FPGA manufacturers have for years now been trumpeting their chips' ability to implement digital-signal processing, even before the emergence of low-latency carry-chain-routing lines that sped addition and subtraction operations spanning multiple logic blocks. The next significant improvement in FPGA arithmetic capability appeared with Atmel's AT40K architecture. An embedded AND gate within each logic block, working in concert with block-to-block diagonal routing lines, boosted performance when the chips were crunching array-multiplication calculations (Figure 1). Ironically, however, AT40K provides no carry chains.
Atmel's FPGAs are partially reprogrammable. (Lattice's ORCA line and Xilinx's Virtex devices are also reprogrammable, but their development tools do not neatly expose the silicon potential.) Theoretically, this capability means that you could dynamically time-swap various logic engines into a common silicon fabric. Pragmatically, the more likely scenario involves your ability to, for example, optimize an imaging filter's co-efficients in a digital-still-camera or videocamera application as ambient-light conditions change or tweak processing parameters in response to varying communication-channel SNRs.
The now-dominant LUT (look-up-table)-plus-register-logic-block combination, in combination with fast carry chains, is relatively efficient when implementing addition and subtraction operations. It's not, however, optimal in cost, performance, and power for multiplication and division functions. As a result, Altera (with Stratix), QuickLogic (with QuickDSP, now renamed Eclipse Plus) and Xilinx (with Virtex-II and Virtex-II Pro) have all taken a page from the ASIC book of tricks and embedded dedicated multiplier-function blocks on-chip (Figure 2). Altera and QuickLogic move even further along the integration path, providing full-blown MACs (multiply-accumulators, see Table 1 for specifications and Reference 1 for prices). Altera calls its version the DSP block (Table 2); QuickLogic—the first of the three to take the dedicated-arithmetic-unit-integration plunge—refers to its configurable variant as an embedded computational unit (Table 3).

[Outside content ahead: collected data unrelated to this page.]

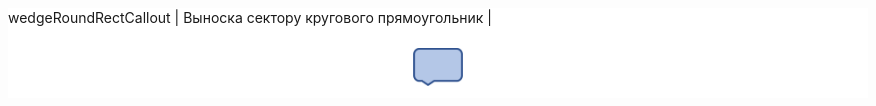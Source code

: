wedgeRoundRectCallout | Выноска сектору кругового прямоугольник | <p style="text-align: center;"><img src="../images/shapes/wedgeRoundRectCallout.svg" height="50" width="50"></p>
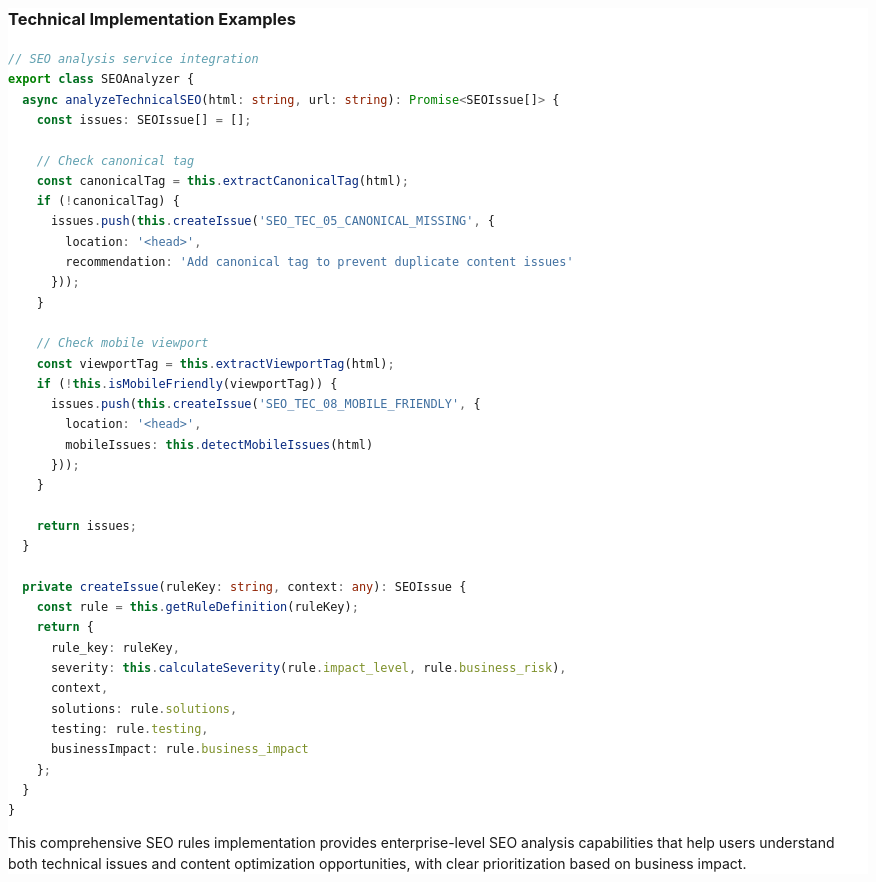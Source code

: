 ### **Technical Implementation Examples**

```typescript
// SEO analysis service integration
export class SEOAnalyzer {
  async analyzeTechnicalSEO(html: string, url: string): Promise<SEOIssue[]> {
    const issues: SEOIssue[] = [];
    
    // Check canonical tag
    const canonicalTag = this.extractCanonicalTag(html);
    if (!canonicalTag) {
      issues.push(this.createIssue('SEO_TEC_05_CANONICAL_MISSING', {
        location: '<head>',
        recommendation: 'Add canonical tag to prevent duplicate content issues'
      }));
    }
    
    // Check mobile viewport
    const viewportTag = this.extractViewportTag(html);
    if (!this.isMobileFriendly(viewportTag)) {
      issues.push(this.createIssue('SEO_TEC_08_MOBILE_FRIENDLY', {
        location: '<head>',
        mobileIssues: this.detectMobileIssues(html)
      }));
    }
    
    return issues;
  }
  
  private createIssue(ruleKey: string, context: any): SEOIssue {
    const rule = this.getRuleDefinition(ruleKey);
    return {
      rule_key: ruleKey,
      severity: this.calculateSeverity(rule.impact_level, rule.business_risk),
      context,
      solutions: rule.solutions,
      testing: rule.testing,
      businessImpact: rule.business_impact
    };
  }
}
```

This comprehensive SEO rules implementation provides enterprise-level SEO analysis capabilities that help users understand both technical issues and content optimization opportunities, with clear prioritization based on business impact.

In examining Altera's and Xilinx's arithmetic structures, you might question why the companies chose nonstandard 18-bit data inputs versus the more common 16-, 24-, and 32-bit lengths. One answer is that they wanted to match the bus widths of the FPGA's parity-inclusive embedded-RAM blocks. But a more general answer also exists, and it leads to a subtle but powerful FPGA strength. A signal-processing function rarely demands exactly 16-, 24-, or 32-bit precision. If it requires less, your CPU or DSP is wasting pins, external memory, and bus bandwidth. If more, you have to implement performance-sapping multiple-pass algorithms.
With an FPGA, particularly if you use general-purpose LUT and register structures, you can implement exactly the data precision you need to do the job—at least from a logic standpoint. Memory is the only remaining wrinkle; both the large embedded-memory blocks and the external memories come in predefined bus widths. FPGAs that can alternatively employ LUTs not only for logic functions, but also as small RAM arrays, such as Xilinx's various product families and Lattice's ORCA chips, are helpful here, because they give you density and bus-width flexibility to supplement or replace dedicated RAM arrays. LUTs have another valuable function in calculation-intensive signal processing: They are a more efficient alternative to registers for storing intermediary values.
Design contortionsAlas, the semiconductor graveyard is littered with the bones of great FPGA hardware ideas that went that by the wayside because of inadequate design-software support. How can you ensure that your signal-processing algorithms take full advantage of the power, performance, and efficiency of the embedded circuitry within these advanced chips? The answer depends at least to some extent on your design background.
If you're used to creating hard-wired circuits in ASICs, you'll be treading the easier of the two paths to FPGA nirvana. In a perfect world, the combination of a third-party synthesis compiler and the FPGA-vendor-provided place-and-route software should be able to automatically infer from your HDL code where to use specialized multipliers and MACs, much as they should do with embedded memory arrays and other on-chip function blocks (references 2 and 3). The vendors' documentation often makes recommendations on coding styles, which help guide the design software to the ideal end result (Reference 4).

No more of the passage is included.